AFL-CIO President John Olsen said he spoke with Malloy this morning and they both reached the conclusion that he should come speak to crowd, which Capitol Police estimated at 275. Organizers countered the crowd was closer to 500.
“I think we both came to the conclusion at the same time,” Olsen said. “Maybe he was inspired by Gov. Chris Christie’s comments that he hasn’t read the governor’s owners manual.”
The rally was a show of solidarity for the union workers in Wisconsin where Gov. Scott Walker wants to change portions of their collective bargaining agreements to save money on health care costs. Malloy seemed to want to show the unions that he’s different than Walker and Christie.
Roy Occhiogrosso, Malloy’s senior communications adviser, said Malloy wanted to speak at the rally because of his deeply held belief in collective bargaining. He said Malloy also wants to be out in front talking to people, which is why he’s holding 17 Town Halls on his budget proposal.
“That he and labor don’t agree on everything, doesn’t mean he shouldn’t talk to them,” Occhiogrosso said.
In fact, Sal Luciano, executive director of AFSCME Council 4, said the two sides have a meeting scheduled next week. He wouldn’t reveal the time and location because he said he didn’t want negotiations to take place in the media.
Luciano said the governor called the meeting so they plan to go and listen. State Employees Bargaining Agent Coalition, a group of 13 unions that negotiate on behalf of all unionized state employees, will share some of the concerns about the math in Malloy’s budget, he said.
The unions believe Malloy should be asking more of the state’s wealthiest residents and businesses.
Betsy Eakins, a state employee with SEIU 1199, said she missed Malloy’s remarks at the beginning of the rally, but would like to know why businesses in the state are not paying their fair share and why the state employees are being asked to sacrifice so much.
“We don’t mind paying our fair share, but why isn’t business paying theirs?” Eakins said.
Patricia Hinds, another state employee with SEIU 1199, said “we are also taxpayers, so the pain should be shared across the board.”
Eakins and Hinds as state employees, were in the minority Wednesday. Many of the union workers in the crowd came from private or municipal unions to the noon-time rally.
Neither wanted to comment specifically on what Malloy’s presence at the rally meant, but they were glad to see he wasn’t taking a tone similar to that of Walker in Wisconsin or New Jersey Gov.
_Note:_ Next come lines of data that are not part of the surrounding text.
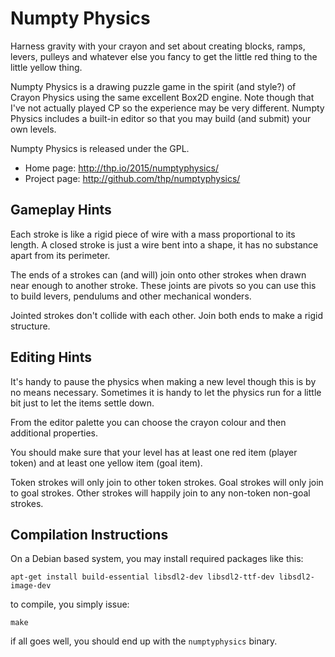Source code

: Numpty Physics
==============

Harness gravity with your crayon and set about creating blocks, ramps, levers,
pulleys and whatever else you fancy to get the little red thing to the little
yellow thing.

Numpty Physics is a drawing puzzle game in the spirit (and style?) of Crayon
Physics using the same excellent Box2D engine. Note though that I've not
actually played CP so the experience may be very different. Numpty Physics
includes a built-in editor so that you may build (and submit) your own levels.

Numpty Physics is released under the GPL.

 * Home page: http://thp.io/2015/numptyphysics/
 * Project page: http://github.com/thp/numptyphysics/


Gameplay Hints
--------------

Each stroke is like a rigid piece of wire with a mass proportional to its
length. A closed stroke is just a wire bent into a shape, it has no substance
apart from its perimeter.

The ends of a strokes can (and will) join onto other strokes when drawn near
enough to another stroke. These joints are pivots so you can use this to build
levers, pendulums and other mechanical wonders.

Jointed strokes don't collide with each other. Join both ends to make a rigid
structure.


Editing Hints
-------------

It's handy to pause the physics when making a new level though this is by no
means necessary. Sometimes it is handy to let the physics run for a little bit
just to let the items settle down.

From the editor palette you can choose the crayon colour and then additional
properties.

You should make sure that your level has at least one red item (player token)
and at least one yellow item (goal item).

Token strokes will only join to other token strokes. Goal strokes will only
join to goal strokes. Other strokes will happily join to any non-token non-goal
strokes.


Compilation Instructions
------------------------

On a Debian based system, you may install required packages like this:

	apt-get install build-essential libsdl2-dev libsdl2-ttf-dev libsdl2-image-dev

to compile, you simply issue:

	make

if all goes well, you should end up with the `numptyphysics` binary.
Chris Christie, who tussled with Malloy earlier in the day on “The Morning Joe.”
“I wanna get people moving from New Jersey to Connecticut so I think I recommended a rate that is an appropriate rate,“ Malloy said. The highest proposed income tax rate in Malloy’s budget is 6.7 percent on the state’s wealthiest residents. New Jersey’s highest income tax rate is currently 8.97 percent on its wealthiest residents.
Malloy said for these other governor’s to be blaming the unions for their current fiscal woes is ridiculous. He said if you’re going to blame the unions then you would also have to blame the legislatures and previous governors.
“We do not live in a state that is desirous of having that kind of conflict needlessly,“ Malloy said.
“I don’t believe we have to vilify people to make progress,” Malloy said.
But Malloy hasn’t been shy either about saying that if he doesn’t get the necessary concessions he will have to lay people off or severely cut social services.
Tags: union, SEIU 1199, afscme council 4, UAW, AFL-CIO, Wisconsin, Walker
(7) Comments
posted by: unionleo | February 23, 2011 10:58pm
Hey, I counnted the crowd - there were closer to 1000 people than 300 - where did you get that number?
We were there to support the Wisconsin unions that are fighting the crazy Walker.
Good to see our Gov - announcing his BFFship with CT labor unions today- we haven’t seen that warm and fuzzy since before the election - Thanks to Roy too for spinning it…
What s difference a couple days make’
Afew days ago the tide was moving in support of Walker’s big grab and his anti-union rhetoric - today polls and public opinion say -“hey, maybe it’s not so bad that unions take on Koch and the big buck boys. Maybe it’s better to have an advocate to stop the middle class destruction by the shrinking few who are owning all that we used to own.”
All of a sudden - we got gov’s and legislatures all over the country renewing their old campaign ties to unions—WOO HOO
Gotta love it!
posted by: Christine Stuart | February 23, 2011 11:09pm
My crowd counts come from the Capitol Police. Thanks for asking.
posted by: unionleo | February 24, 2011 1:28am
Yet another reason - from lessons learned in my youth - to question authority.
Can’t immagine why they’d low ball it like that - can’t immagine why media didn’t see that there were 300 people in the front 5 rows.. and 70 or more on the steps and a bunck in the wings and none of that includes the crowd in the 15 rows 40 or so wide in the mid section out to the parking lot. How about an atribution next time that goes someting like “according to counting challenged officials the grossly undesetimated crowd was…300”
Counting conspiracy or math problem? Who knows…
Doesn’t matter It was a great - and crowded - rally voicing support for middle class economic justice.. that counts for something..right?
posted by: City Hall Watch | February 24, 2011 7:50am
Pandering and preening. A better headline: Peacocking and the selling out of taxpayers.
posted by: Christine Stuart | February 24, 2011 8:54am
Capitol Police estimated the crowd at 275, even though some thought it could have been closer to 500.
posted by: truth Avenger | February 24, 2011 1:50pm
The Governor demonstrated that he is not going to join the Christies or Walkers of this world in opportunistic power grabs at the expense of union workers. The Governor acquitted himself magnificently on MSNBC’s Morning Joe program- articulating Connecticut’s special issues while schooling the punditocracy… Scarborough was a little shell-shocked at the governor’s command of the issues and his refusal to play along with the political debauchery that is informing much of the budgetary debate across the nation.
posted by: hawkeye | February 24, 2011 8:42pm
Malloy does not have a budget, but he is spending like a union serving politician, with pork-barrel-give-aways. Connecticut voted for a career politician as Governor, and we are already paying for it, having a big spender, without money, but using an over-drawn bank account, to continue us on the road to Connecticut State Bankruptcy.
We are getting what we voted for! We did it to ourselves!